### Task to complete
An exact copy of the listing below is required, minus its pictures.

### Task material
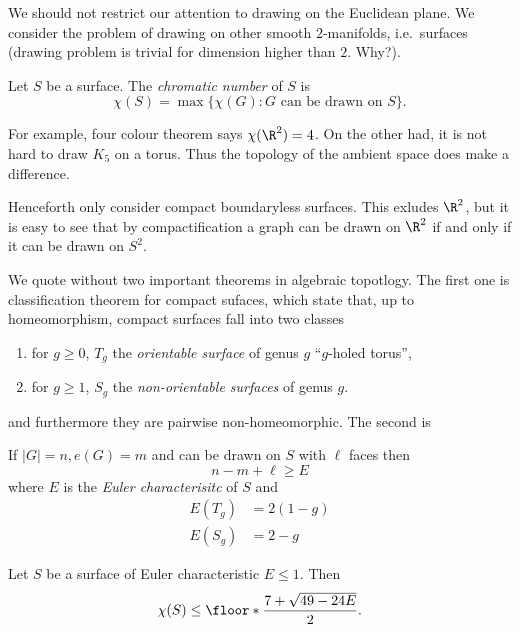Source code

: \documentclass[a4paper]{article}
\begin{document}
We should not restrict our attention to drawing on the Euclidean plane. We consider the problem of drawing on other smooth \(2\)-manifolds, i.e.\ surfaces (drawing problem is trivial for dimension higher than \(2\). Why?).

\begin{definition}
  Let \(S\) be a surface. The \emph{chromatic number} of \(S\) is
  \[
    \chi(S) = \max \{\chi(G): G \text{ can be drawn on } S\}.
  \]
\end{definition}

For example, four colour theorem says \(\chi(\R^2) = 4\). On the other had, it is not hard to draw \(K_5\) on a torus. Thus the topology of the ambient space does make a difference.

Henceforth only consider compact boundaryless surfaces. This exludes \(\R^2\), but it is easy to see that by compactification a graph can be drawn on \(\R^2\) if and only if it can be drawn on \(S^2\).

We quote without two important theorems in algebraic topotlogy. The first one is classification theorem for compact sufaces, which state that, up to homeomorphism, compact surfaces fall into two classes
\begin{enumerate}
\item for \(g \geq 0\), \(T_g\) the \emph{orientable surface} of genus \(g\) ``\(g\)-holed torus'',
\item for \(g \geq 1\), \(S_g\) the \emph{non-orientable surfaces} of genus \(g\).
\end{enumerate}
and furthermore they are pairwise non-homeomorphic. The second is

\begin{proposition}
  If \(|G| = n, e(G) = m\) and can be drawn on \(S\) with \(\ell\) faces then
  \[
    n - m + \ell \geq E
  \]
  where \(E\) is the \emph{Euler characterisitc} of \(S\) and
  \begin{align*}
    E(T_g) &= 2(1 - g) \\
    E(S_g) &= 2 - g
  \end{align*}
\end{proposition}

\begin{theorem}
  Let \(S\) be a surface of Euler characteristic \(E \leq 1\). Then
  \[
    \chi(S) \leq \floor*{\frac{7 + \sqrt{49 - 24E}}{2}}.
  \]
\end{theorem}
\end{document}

### Expected answer
Source code

: \documentclass[a4paper]{article}
\begin{document}
We should not restrict our attention to drawing on the Euclidean plane. We consider the problem of drawing on other smooth \(2\)-manifolds, i.e.\ surfaces (drawing problem is trivial for dimension higher than \(2\). Why?).

\begin{definition}
  Let \(S\) be a surface. The \emph{chromatic number} of \(S\) is
  \[
    \chi(S) = \max \{\chi(G): G \text{ can be drawn on } S\}.
  \]
\end{definition}

For example, four colour theorem says \(\chi(\R^2) = 4\). On the other had, it is not hard to draw \(K_5\) on a torus. Thus the topology of the ambient space does make a difference.

Henceforth only consider compact boundaryless surfaces. This exludes \(\R^2\), but it is easy to see that by compactification a graph can be drawn on \(\R^2\) if and only if it can be drawn on \(S^2\).

We quote without two important theorems in algebraic topotlogy. The first one is classification theorem for compact sufaces, which state that, up to homeomorphism, compact surfaces fall into two classes
\begin{enumerate}
\item for \(g \geq 0\), \(T_g\) the \emph{orientable surface} of genus \(g\) ``\(g\)-holed torus'',
\item for \(g \geq 1\), \(S_g\) the \emph{non-orientable surfaces} of genus \(g\).
\end{enumerate}
and furthermore they are pairwise non-homeomorphic. The second is

\begin{proposition}
  If \(|G| = n, e(G) = m\) and can be drawn on \(S\) with \(\ell\) faces then
  \[
    n - m + \ell \geq E
  \]
  where \(E\) is the \emph{Euler characterisitc} of \(S\) and
  \begin{align*}
    E(T_g) &= 2(1 - g) \\
    E(S_g) &= 2 - g
  \end{align*}
\end{proposition}

\begin{theorem}
  Let \(S\) be a surface of Euler characteristic \(E \leq 1\). Then
  \[
    \chi(S) \leq \floor*{\frac{7 + \sqrt{49 - 24E}}{2}}.
  \]
\end{theorem}
\end{document}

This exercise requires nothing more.